Here’s why passkeys are today’s most secure authentication option.
Passkeys are a powerful authentication method with the potential to take passwordless authentication to new heights. Users can look forward to a future in which the vulnerabilities and complexities associated with traditional username and password-based authentication systems are greatly reduced – and potentially eliminated altogether.
By leveraging public-key cryptography, biometrics, and device attestation, passkeys enable users to securely authenticate themselves across various devices and platforms with a simple touch, face scan, or by entering a PIN code.
How Does Authentication With Passkeys Work?
Passkeys provide a secure, convenient authentication method that not only gets rid of the need for passwords, but also significantly reduces the risk of password theft and phishing attacks. Passkeys are an implementation of the FIDO2 standard, which covers two main user flows: Authenticator registration and user authentication.
Authenticator Registration
When a user decides to opt in to authentication using passkeys, they need to register their device, such as a laptop or mobile device, with the service provider. This device then becomes their authenticator device, which is otherwise known as the authenticator. During the registration process, the authenticator generates a unique set of cryptographic login credentials, also known as keys. The user’s private key remains securely stored in an authenticator, while the public key is registered with the service provider.
Some FIDO2 authenticators take security a step further by supporting biometric authentication, such as fingerprint or facial authentication, or alternatively, a PIN code to bolster the protection of the private key.
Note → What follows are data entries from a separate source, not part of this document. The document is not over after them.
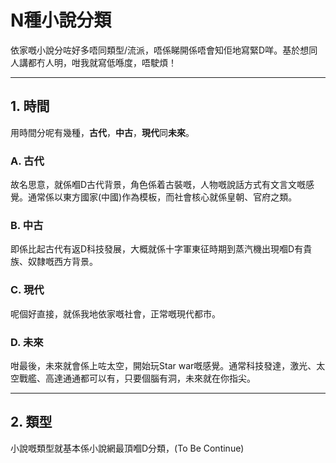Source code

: # N種小說分類

依家嘅小說分咗好多唔同類型/流派，唔係睇開係唔會知佢地寫緊D咩。基於想同人講都冇人明，咁我就寫低喺度，唔駛煩！

---

## 1. 時間

用時間分呢有幾種，**古代**，**中古**，**現代**同**未來**。

### A. 古代

故名思意，就係嗰D古代背景，角色係着古裝嘅，人物嘅說話方式有文言文嘅感覺。通常係以東方國家(中國)作為模板，而社會核心就係皇朝、官府之類。

### B. 中古

即係比起古代有返D科技發展，大概就係十字軍東征時期到蒸汽機出現嗰D有貴族、奴隸嘅西方背景。

### C. 現代

呢個好直接，就係我地依家嘅社會，正常嘅現代都市。

### D. 未來

咁最後，未來就會係上咗太空，開始玩Star war嘅感覺。通常科技發達，激光、太空戰艦、高達通通都可以有，只要個腦有洞，未來就在你指尖。

---

## 2. 類型

小說嘅類型就基本係小說網最頂嗰D分類，(To Be Continue)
Furthermore, there are two main categories of authenticators available: Platform and cross-platform. Platform authenticators are built directly into a main device — think TouchID on Mac or Windows Hello — while cross-platform authenticators are portable devices that can be connected to the main device via USB, Bluetooth, or NFC.
User Authentication
Once the user has registered the FIDO2 authenticator and is ready to log in, the following steps are carried out:
- The service provider generates a random challenge to prove the user’s identity
- The user makes use of an authenticator to sign the challenge using their private key
- The user sends the signed challenge back to the service provider, and in doing so, delivers secure proof of their identity
This entire process is built into the operating system and web browser, and as a result, the process is standardized and resilient against various digital attacks.
Benefits of Implementing Authentication With Passkeys
Among the myriad benefits of implementing passkeys for banks and fintech companies, there are several that especially stand out:
- No app or mobile device needed:
As passkeys work on any modern device and are built directly into operating systems and web browsers, it isn’t necessary to use a dedicated mobile app to carry out authentication. As a result, passkeys are easy to deploy and roll out.
- User experience:
A convenient, user-friendly experience is at the core of authentication with passkeys, which makes it possible for users to select their preferred secure, passwordless authentication on the device or platform of their choice.
- Resistance to phishing attacks:
Since passkeys are built into a web browser and cryptographic keys are unique for each website, the web browser only offers the appropriate key for the corresponding website. The security policies built into the web browser prevent phishing sites from triggering the passkey authentication flow intended for the legitimate site.
- Data breach prevention:
The private key never leaves a user’s authenticator device, nor is it ever stored on a server. As only public keys are stored on the server, passkeys greatly reduce the risk of a sensitive data leak from taking place.
- Security and PSD2 compliance:
Passkeys fulfill the Strong Customer Authentication (SCA) requirements of PSD2 regulation by providing a secure, multi-factor authentication method.
By making it possible for password-based logins to be replaced with secure, passwordless experiences across websites and apps, passkeys have undoubtedly become today’s most secure authentication option.
In our next blog post, we’ll be diving into the roles of the technical specifications associated with passkeys and the FIDO2 standard. Stay tuned!
The Origins of FIDO2
FIDO2’s creators are the FIDO ("Fast Identity Online") Alliance. For more than a decade, the FIDO Alliance has been home to a collection of the brightest minds in the technology and security industry. Since its founding in 2012 and public launch in early 2013, the organization has remained focused on providing open, free authentication standards in order to help reduce the world's reliance on passwords. The Alliance’s initial deployment of FIDO authentication, which is described as “the answer to the global password problem”, took place in early 2014.
In February 2016, the World Wide Web Consortium (W3C) launched a new standards effort based on web APIs submitted by the FIDO Alliance known as FIDO2. In this initiative, it was the FIDO Alliance’s goal to work together with the W3C to standardize FIDO strong authentication across all web browsers and related web platforms.